REQUIRED WORK:
Leave out the pictures and print the rest of the entries exactly as they stand.

##### MATERIAL PROVIDED #####

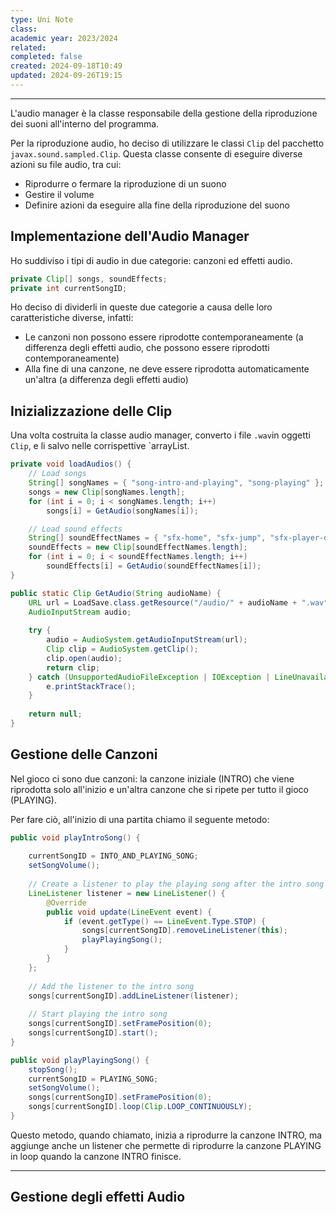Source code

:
 ```yaml
---
type: Uni Note
class: 
academic year: 2023/2024
related: 
completed: false
created: 2024-09-18T10:49
updated: 2024-09-26T19:15
---
```

---
L'audio manager è la classe responsabile della gestione della riproduzione dei suoni all'interno del programma.

Per la riproduzione audio, ho deciso di utilizzare le classi `Clip` del pacchetto `javax.sound.sampled.Clip`. Questa classe consente di eseguire diverse azioni su file audio, tra cui:

- Riprodurre o fermare la riproduzione di un suono
- Gestire il volume
- Definire azioni da eseguire alla fine della riproduzione del suono

## Implementazione dell'Audio Manager

Ho suddiviso i tipi di audio in due categorie: canzoni ed effetti audio.

``` java
private Clip[] songs, soundEffects;  
private int currentSongID;
```

Ho deciso di dividerli in queste due categorie a causa delle loro caratteristiche diverse, infatti:

- Le canzoni non possono essere riprodotte contemporaneamente (a differenza degli effetti audio, che possono essere riprodotti contemporaneamente)
- Alla fine di una canzone, ne deve essere riprodotta automaticamente un'altra (a differenza degli effetti audio)

## Inizializzazione delle Clip

Una volta costruita la classe audio manager, converto i file `.wav`in oggetti `Clip`, e li salvo nelle corrispettive `arrayList.

```java
private void loadAudios() {
	// Load songs
    String[] songNames = { "song-intro-and-playing", "song-playing" };
    songs = new Clip[songNames.length];
    for (int i = 0; i < songNames.length; i++)
        songs[i] = GetAudio(songNames[i]);

    // Load sound effects
	String[] soundEffectNames = { "sfx-home", "sfx-jump", "sfx-player-death", "sfx-bubble-shoot" }
    soundEffects = new Clip[soundEffectNames.length];
    for (int i = 0; i < soundEffectNames.length; i++)
        soundEffects[i] = GetAudio(soundEffectNames[i]);
}

public static Clip GetAudio(String audioName) {  
    URL url = LoadSave.class.getResource("/audio/" + audioName + ".wav");  
    AudioInputStream audio;  
  
    try {  
        audio = AudioSystem.getAudioInputStream(url);  
        Clip clip = AudioSystem.getClip();  
        clip.open(audio);  
        return clip;  
    } catch (UnsupportedAudioFileException | IOException | LineUnavailableException e) {  
        e.printStackTrace();  
    }  
  
    return null;  
}
```

## Gestione delle Canzoni

Nel gioco ci sono due canzoni: la canzone iniziale (INTRO) che viene riprodotta solo all'inizio e un'altra canzone che si ripete per tutto il gioco (PLAYING).

Per fare ciò, all'inizio di una partita chiamo il seguente metodo:
```java
public void playIntroSong() {  
  
    currentSongID = INTO_AND_PLAYING_SONG;  
    setSongVolume();  
  
    // Create a listener to play the playing song after the intro song ends  
    LineListener listener = new LineListener() {  
        @Override  
        public void update(LineEvent event) {  
            if (event.getType() == LineEvent.Type.STOP) {  
                songs[currentSongID].removeLineListener(this);  
                playPlayingSong();  
            }  
        }  
    };  
  
    // Add the listener to the intro song  
    songs[currentSongID].addLineListener(listener);  
  
    // Start playing the intro song  
    songs[currentSongID].setFramePosition(0);  
    songs[currentSongID].start();  
}

public void playPlayingSong() {  
    stopSong();  
    currentSongID = PLAYING_SONG;  
    setSongVolume();  
    songs[currentSongID].setFramePosition(0);  
    songs[currentSongID].loop(Clip.LOOP_CONTINUOUSLY);  
}
```

Questo metodo, quando chiamato, inizia a riprodurre la canzone INTRO, ma aggiunge anche un listener che permette di riprodurre la canzone PLAYING in loop quando la canzone INTRO finisce.

---
## Gestione degli effetti Audio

#####

RESULT OF THE EXERCISE:
Source code

:
 ```yaml
---
type: Uni Note
class: 
academic year: 2023/2024
related: 
completed: false
created: 2024-09-18T10:49
updated: 2024-09-26T19:15
---
```

---
L'audio manager è la classe responsabile della gestione della riproduzione dei suoni all'interno del programma.

Per la riproduzione audio, ho deciso di utilizzare le classi `Clip` del pacchetto `javax.sound.sampled.Clip`. Questa classe consente di eseguire diverse azioni su file audio, tra cui:

- Riprodurre o fermare la riproduzione di un suono
- Gestire il volume
- Definire azioni da eseguire alla fine della riproduzione del suono

## Implementazione dell'Audio Manager

Ho suddiviso i tipi di audio in due categorie: canzoni ed effetti audio.

``` java
private Clip[] songs, soundEffects;  
private int currentSongID;
```

Ho deciso di dividerli in queste due categorie a causa delle loro caratteristiche diverse, infatti:

- Le canzoni non possono essere riprodotte contemporaneamente (a differenza degli effetti audio, che possono essere riprodotti contemporaneamente)
- Alla fine di una canzone, ne deve essere riprodotta automaticamente un'altra (a differenza degli effetti audio)

## Inizializzazione delle Clip

Una volta costruita la classe audio manager, converto i file `.wav`in oggetti `Clip`, e li salvo nelle corrispettive `arrayList.

```java
private void loadAudios() {
	// Load songs
    String[] songNames = { "song-intro-and-playing", "song-playing" };
    songs = new Clip[songNames.length];
    for (int i = 0; i < songNames.length; i++)
        songs[i] = GetAudio(songNames[i]);

    // Load sound effects
	String[] soundEffectNames = { "sfx-home", "sfx-jump", "sfx-player-death", "sfx-bubble-shoot" }
    soundEffects = new Clip[soundEffectNames.length];
    for (int i = 0; i < soundEffectNames.length; i++)
        soundEffects[i] = GetAudio(soundEffectNames[i]);
}

public static Clip GetAudio(String audioName) {  
    URL url = LoadSave.class.getResource("/audio/" + audioName + ".wav");  
    AudioInputStream audio;  
  
    try {  
        audio = AudioSystem.getAudioInputStream(url);  
        Clip clip = AudioSystem.getClip();  
        clip.open(audio);  
        return clip;  
    } catch (UnsupportedAudioFileException | IOException | LineUnavailableException e) {  
        e.printStackTrace();  
    }  
  
    return null;  
}
```

## Gestione delle Canzoni

Nel gioco ci sono due canzoni: la canzone iniziale (INTRO) che viene riprodotta solo all'inizio e un'altra canzone che si ripete per tutto il gioco (PLAYING).

Per fare ciò, all'inizio di una partita chiamo il seguente metodo:
```java
public void playIntroSong() {  
  
    currentSongID = INTO_AND_PLAYING_SONG;  
    setSongVolume();  
  
    // Create a listener to play the playing song after the intro song ends  
    LineListener listener = new LineListener() {  
        @Override  
        public void update(LineEvent event) {  
            if (event.getType() == LineEvent.Type.STOP) {  
                songs[currentSongID].removeLineListener(this);  
                playPlayingSong();  
            }  
        }  
    };  
  
    // Add the listener to the intro song  
    songs[currentSongID].addLineListener(listener);  
  
    // Start playing the intro song  
    songs[currentSongID].setFramePosition(0);  
    songs[currentSongID].start();  
}

public void playPlayingSong() {  
    stopSong();  
    currentSongID = PLAYING_SONG;  
    setSongVolume();  
    songs[currentSongID].setFramePosition(0);  
    songs[currentSongID].loop(Clip.LOOP_CONTINUOUSLY);  
}
```

Questo metodo, quando chiamato, inizia a riprodurre la canzone INTRO, ma aggiunge anche un listener che permette di riprodurre la canzone PLAYING in loop quando la canzone INTRO finisce.

---
## Gestione degli effetti Audio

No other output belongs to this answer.